So, in case you’re of a mind to buy a book … which maybe you’ll enjoy and then again, maybe you won’t … the book is about child abuse and getting over it as well as the strange ways it warps you as you plod through life . How building a tepee helped me dump the bullshit from childhood and other stuff added along the way. In advance, I ask your forbearance about typos. Without a proper proofreader and editor, I was left to my own devices. If you read me regularly, you know I’m  a terrible proofreader and the queen of typos.

Being a writer and a proofreader have nothing to do with each other. Different skill sets. It is also hard to proofread your own manuscript: you tend to see what you meant to write and not what is there. 75-BooksHP

If you have any interest in acquiring the book in whatever form:

You can buy the hardcopy paperback here and the Kindle edition here. If you belong to Amazon Prime, you can read it for free. I get the same $1.87 in royalties whether you buy it or borrow it.  Go figure.

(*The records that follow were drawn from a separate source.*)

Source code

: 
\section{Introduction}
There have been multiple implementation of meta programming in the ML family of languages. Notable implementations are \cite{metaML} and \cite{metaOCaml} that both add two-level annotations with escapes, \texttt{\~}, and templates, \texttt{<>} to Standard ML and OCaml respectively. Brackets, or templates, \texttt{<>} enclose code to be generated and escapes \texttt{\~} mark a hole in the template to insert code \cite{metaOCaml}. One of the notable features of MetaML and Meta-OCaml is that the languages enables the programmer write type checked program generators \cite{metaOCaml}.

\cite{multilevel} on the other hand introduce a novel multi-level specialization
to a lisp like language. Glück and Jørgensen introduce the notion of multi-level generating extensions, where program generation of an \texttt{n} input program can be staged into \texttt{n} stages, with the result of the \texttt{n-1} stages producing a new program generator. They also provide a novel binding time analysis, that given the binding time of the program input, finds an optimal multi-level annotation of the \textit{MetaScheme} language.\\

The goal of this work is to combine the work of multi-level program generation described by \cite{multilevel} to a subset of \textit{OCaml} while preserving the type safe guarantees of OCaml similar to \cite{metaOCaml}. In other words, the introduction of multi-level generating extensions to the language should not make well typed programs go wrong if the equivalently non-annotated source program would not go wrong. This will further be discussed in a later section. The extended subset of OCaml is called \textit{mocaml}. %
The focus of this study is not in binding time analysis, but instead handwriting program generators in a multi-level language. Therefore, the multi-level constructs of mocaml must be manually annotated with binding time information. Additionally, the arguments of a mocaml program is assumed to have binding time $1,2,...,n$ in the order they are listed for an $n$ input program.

I have serious concerns about the state of publishing. I am convinced there are more good writers who can’t find a publisher than good writers who get published. With the opportunities offered by the electronic publishing, I would think the potential profit has increased exponentially. Why not publish more? E-books cost nothing but a little electronic storage space … and books like mine that are published as “print to order” cost nothing until it has already been bought and paid for. It’s risk free. It would be good for everyone.

Perhaps publishers should consider taking a chance on more newcomers who don’t write in trendy genres. I love science fiction and fantasy more than most people, but I also enjoy books about the real world and people to whom I can relate in an earthly way.

I fear the best of America’s writers are being lost in the scramble to publish only best-sellers. It doesn’t work anyhow. Most books flop, just like they always have.  From what I’m seeing, most acquisitions editors wouldn’t know a great book if it bit them on the nose. It’s not that I’m such a fantastic author and couldn’t get a reading,  publisher or agent. It’s that the stuff that does get published is so bad. It’s not a healthy sign for literature or the publishing industry.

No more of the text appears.